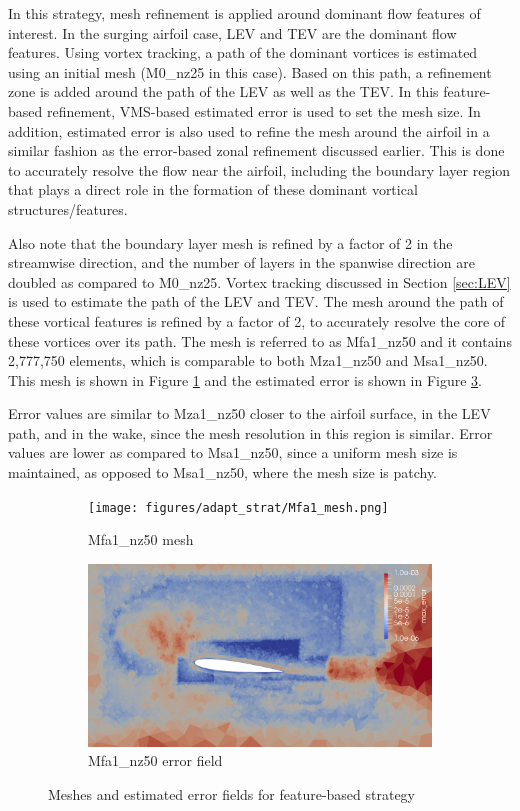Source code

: In this strategy, mesh refinement is applied around dominant flow features of interest. 
In the surging airfoil case, LEV and TEV are the dominant flow features. 
Using vortex tracking, a path of the dominant vortices is estimated using an initial mesh (M0\_nz25 in this case). 
Based on this path, a refinement zone is added around the path of the LEV as well as the TEV. 
In this feature-based refinement, VMS-based estimated error is used to set the mesh size. 
In addition, estimated error is also used to refine the mesh around the airfoil in a similar fashion as the error-based zonal refinement discussed earlier. 
This is done to accurately resolve the flow near the airfoil, including the boundary layer region that plays a direct role in the formation of these dominant vortical structures/features.

Also note that the boundary layer mesh is refined by a factor of 2 in the streamwise direction, and the number of layers in the spanwise direction are doubled as compared to M0\_nz25.  
Vortex tracking discussed in Section \ref{sec:LEV} is used to estimate the path of the LEV and TEV. 
The mesh around the path of these vortical features is refined by a factor of 2, to accurately resolve the core of these vortices over its path. 
The mesh is referred to as Mfa1\_nz50 and it contains 2,777,750 elements, which is comparable to both Mza1\_nz50 and Msa1\_nz50.
This mesh is shown in Figure \ref{fig:FB_mesh} and the estimated error is shown in Figure \ref{fig:FB_error_plot}.

Error values are similar to Mza1\_nz50 closer to the airfoil surface, in the LEV path, and in the wake, since the mesh resolution in this region is similar.
Error values are lower as compared to Msa1\_nz50, since a uniform mesh size is maintained, as opposed to Msa1\_nz50, where the mesh size is patchy.


\begin{figure}[H]
\centering

\begin{subfigure}[b]{0.475\textwidth}
\centering
\texttt{[image: figures/adapt\_strat/Mfa1\_mesh.png]}
\caption{Mfa1\_nz50 mesh}
\label{fig:FB_mesh}
\end{subfigure}
\begin{subfigure}[b]{0.475\textwidth}
\centering
\includegraphics[width=1\textwidth]{figures/adapt_strat/Mfa1_error.png}
\caption{Mfa1\_nz50 error field}
\label{fig:FB_error_plot}
\end{subfigure}

\caption{Meshes and estimated error fields for feature-based strategy}
\end{figure}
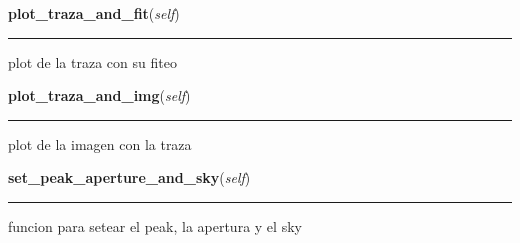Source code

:     \label{spectro_metria_g:spect:plot_traza_and_fit}

    \vspace{0.5ex}

\hspace{.8\funcindent}\begin{boxedminipage}{\funcwidth}

    \raggedright \textbf{plot\_traza\_and\_fit}(\textit{self})

    \vspace{-1.5ex}

    \rule{\textwidth}{0.5\fboxrule}
\setlength{\parskip}{2ex}
    plot de la traza con su fiteo

\setlength{\parskip}{1ex}
    \end{boxedminipage}

    \label{spectro_metria_g:spect:plot_traza_and_img}

    \vspace{0.5ex}

\hspace{.8\funcindent}\begin{boxedminipage}{\funcwidth}

    \raggedright \textbf{plot\_traza\_and\_img}(\textit{self})

    \vspace{-1.5ex}

    \rule{\textwidth}{0.5\fboxrule}
\setlength{\parskip}{2ex}
    plot de la imagen con la traza

\setlength{\parskip}{1ex}
    \end{boxedminipage}

    \label{spectro_metria_g:spect:set_peak_aperture_and_sky}

    \vspace{0.5ex}

\hspace{.8\funcindent}\begin{boxedminipage}{\funcwidth}

    \raggedright \textbf{set\_peak\_aperture\_and\_sky}(\textit{self})

    \vspace{-1.5ex}

    \rule{\textwidth}{0.5\fboxrule}
\setlength{\parskip}{2ex}
    funcion para setear el peak, la apertura y el sky

\setlength{\parskip}{1ex}
    \end{boxedminipage}


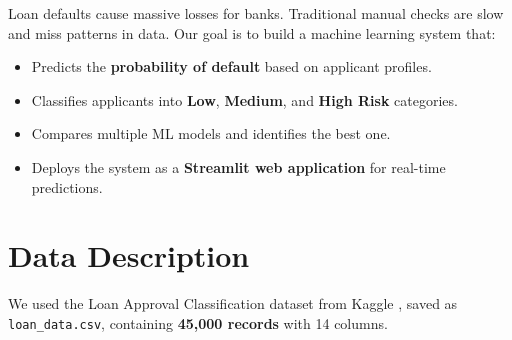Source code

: \documentclass[12pt, a4paper]{article}
\begin{document}
Loan defaults cause massive losses for banks. Traditional manual checks are slow and miss patterns in data. Our goal is to build a machine learning system that:

\begin{itemize}[leftmargin=2cm]
  \item Predicts the \textbf{probability of default} based on applicant profiles.
  \item Classifies applicants into \textbf{Low}, \textbf{Medium}, and \textbf{High Risk} categories.
  \item Compares multiple ML models and identifies the best one.
  \item Deploys the system as a \textbf{Streamlit web application} for real-time predictions.
\end{itemize}

\section{Data Description}

We used the Loan Approval Classification dataset from Kaggle \cite{kaggle_dataset}, saved as \texttt{loan\_data.csv}, containing \textbf{45,000 records} with 14 columns.
\end{document}
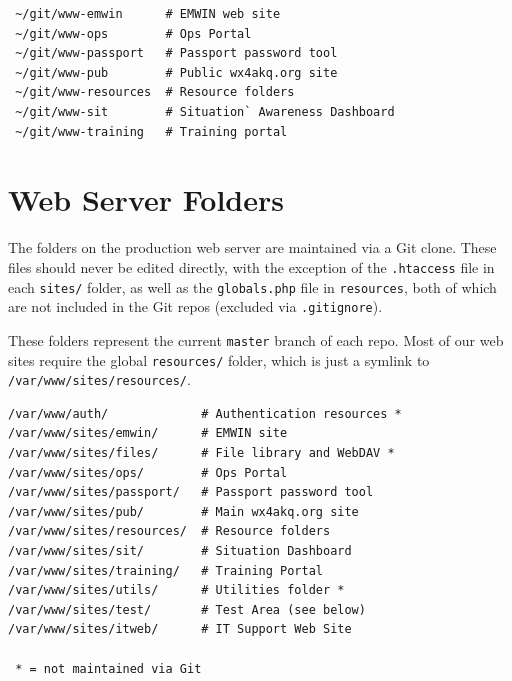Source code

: \documentclass[pdflatex,letterpaper,twoside,12pt]{book}
\begin{document}
\begin{verbatim}
 ~/git/www-emwin      # EMWIN web site
 ~/git/www-ops        # Ops Portal  
 ~/git/www-passport   # Passport password tool
 ~/git/www-pub        # Public wx4akq.org site
 ~/git/www-resources  # Resource folders
 ~/git/www-sit        # Situation` Awareness Dashboard
 ~/git/www-training   # Training portal
\end{verbatim}



\section{Web Server Folders}

The folders on the production web server are maintained via a Git clone.  These files should never be edited directly, with the exception of the \texttt{.htaccess} file in each \texttt{sites/} folder, as well as the \texttt{globals.php} file in \texttt{resources}, both of which are not included in the Git repos (excluded via \texttt{.gitignore}).

These folders represent the current \texttt{master} branch of each repo.  Most of our web sites require the global \texttt{resources/} folder, which is just a symlink to\\\texttt{/var/www/sites/resources/}.

\begin{verbatim}
/var/www/auth/             # Authentication resources *
/var/www/sites/emwin/      # EMWIN site
/var/www/sites/files/      # File library and WebDAV *
/var/www/sites/ops/        # Ops Portal
/var/www/sites/passport/   # Passport password tool
/var/www/sites/pub/        # Main wx4akq.org site
/var/www/sites/resources/  # Resource folders
/var/www/sites/sit/        # Situation Dashboard
/var/www/sites/training/   # Training Portal
/var/www/sites/utils/      # Utilities folder *
/var/www/sites/test/       # Test Area (see below)
/var/www/sites/itweb/      # IT Support Web Site

 * = not maintained via Git
\end{verbatim}

\end{document}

===============

## Work instructions
Output a verbatim copy of all entries above; no pictures go in it.

## Solution to the exercise
Source code

: In this strategy, mesh refinement is applied around dominant flow features of interest. 
In the surging airfoil case, LEV and TEV are the dominant flow features. 
Using vortex tracking, a path of the dominant vortices is estimated using an initial mesh (M0\_nz25 in this case). 
Based on this path, a refinement zone is added around the path of the LEV as well as the TEV. 
In this feature-based refinement, VMS-based estimated error is used to set the mesh size. 
In addition, estimated error is also used to refine the mesh around the airfoil in a similar fashion as the error-based zonal refinement discussed earlier. 
This is done to accurately resolve the flow near the airfoil, including the boundary layer region that plays a direct role in the formation of these dominant vortical structures/features.

Also note that the boundary layer mesh is refined by a factor of 2 in the streamwise direction, and the number of layers in the spanwise direction are doubled as compared to M0\_nz25.  
Vortex tracking discussed in Section \ref{sec:LEV} is used to estimate the path of the LEV and TEV. 
The mesh around the path of these vortical features is refined by a factor of 2, to accurately resolve the core of these vortices over its path. 
The mesh is referred to as Mfa1\_nz50 and it contains 2,777,750 elements, which is comparable to both Mza1\_nz50 and Msa1\_nz50.
This mesh is shown in Figure \ref{fig:FB_mesh} and the estimated error is shown in Figure \ref{fig:FB_error_plot}.

Error values are similar to Mza1\_nz50 closer to the airfoil surface, in the LEV path, and in the wake, since the mesh resolution in this region is similar.
Error values are lower as compared to Msa1\_nz50, since a uniform mesh size is maintained, as opposed to Msa1\_nz50, where the mesh size is patchy.


\begin{figure}[H]
\centering

\begin{subfigure}[b]{0.475\textwidth}
\centering
\texttt{[image: figures/adapt\_strat/Mfa1\_mesh.png]}
\caption{Mfa1\_nz50 mesh}
\label{fig:FB_mesh}
\end{subfigure}
\begin{subfigure}[b]{0.475\textwidth}
\centering
\includegraphics[width=1\textwidth]{figures/adapt_strat/Mfa1_error.png}
\caption{Mfa1\_nz50 error field}
\label{fig:FB_error_plot}
\end{subfigure}

\caption{Meshes and estimated error fields for feature-based strategy}
\end{figure}
Source code

:     \label{spectro_metria_g:spect:plot_traza_and_fit}

    \vspace{0.5ex}

\hspace{.8\funcindent}\begin{boxedminipage}{\funcwidth}

    \raggedright \textbf{plot\_traza\_and\_fit}(\textit{self})

    \vspace{-1.5ex}

    \rule{\textwidth}{0.5\fboxrule}
\setlength{\parskip}{2ex}
    plot de la traza con su fiteo

\setlength{\parskip}{1ex}
    \end{boxedminipage}

    \label{spectro_metria_g:spect:plot_traza_and_img}

    \vspace{0.5ex}

\hspace{.8\funcindent}\begin{boxedminipage}{\funcwidth}

    \raggedright \textbf{plot\_traza\_and\_img}(\textit{self})

    \vspace{-1.5ex}

    \rule{\textwidth}{0.5\fboxrule}
\setlength{\parskip}{2ex}
    plot de la imagen con la traza

\setlength{\parskip}{1ex}
    \end{boxedminipage}

    \label{spectro_metria_g:spect:set_peak_aperture_and_sky}

    \vspace{0.5ex}

\hspace{.8\funcindent}\begin{boxedminipage}{\funcwidth}

    \raggedright \textbf{set\_peak\_aperture\_and\_sky}(\textit{self})

    \vspace{-1.5ex}

    \rule{\textwidth}{0.5\fboxrule}
\setlength{\parskip}{2ex}
    funcion para setear el peak, la apertura y el sky

\setlength{\parskip}{1ex}
    \end{boxedminipage}


Source code

: \documentclass[12pt, a4paper]{article}
\begin{document}
Loan defaults cause massive losses for banks. Traditional manual checks are slow and miss patterns in data. Our goal is to build a machine learning system that:

\begin{itemize}[leftmargin=2cm]
  \item Predicts the \textbf{probability of default} based on applicant profiles.
  \item Classifies applicants into \textbf{Low}, \textbf{Medium}, and \textbf{High Risk} categories.
  \item Compares multiple ML models and identifies the best one.
  \item Deploys the system as a \textbf{Streamlit web application} for real-time predictions.
\end{itemize}

\section{Data Description}

We used the Loan Approval Classification dataset from Kaggle \cite{kaggle_dataset}, saved as \texttt{loan\_data.csv}, containing \textbf{45,000 records} with 14 columns.
\end{document}
Source code

: \documentclass[pdflatex,letterpaper,twoside,12pt]{book}
\begin{document}
\begin{verbatim}
 ~/git/www-emwin      # EMWIN web site
 ~/git/www-ops        # Ops Portal  
 ~/git/www-passport   # Passport password tool
 ~/git/www-pub        # Public wx4akq.org site
 ~/git/www-resources  # Resource folders
 ~/git/www-sit        # Situation` Awareness Dashboard
 ~/git/www-training   # Training portal
\end{verbatim}



\section{Web Server Folders}

The folders on the production web server are maintained via a Git clone.  These files should never be edited directly, with the exception of the \texttt{.htaccess} file in each \texttt{sites/} folder, as well as the \texttt{globals.php} file in \texttt{resources}, both of which are not included in the Git repos (excluded via \texttt{.gitignore}).

These folders represent the current \texttt{master} branch of each repo.  Most of our web sites require the global \texttt{resources/} folder, which is just a symlink to\\\texttt{/var/www/sites/resources/}.

\begin{verbatim}
/var/www/auth/             # Authentication resources *
/var/www/sites/emwin/      # EMWIN site
/var/www/sites/files/      # File library and WebDAV *
/var/www/sites/ops/        # Ops Portal
/var/www/sites/passport/   # Passport password tool
/var/www/sites/pub/        # Main wx4akq.org site
/var/www/sites/resources/  # Resource folders
/var/www/sites/sit/        # Situation Dashboard
/var/www/sites/training/   # Training Portal
/var/www/sites/utils/      # Utilities folder *
/var/www/sites/test/       # Test Area (see below)
/var/www/sites/itweb/      # IT Support Web Site

 * = not maintained via Git
\end{verbatim}

\end{document}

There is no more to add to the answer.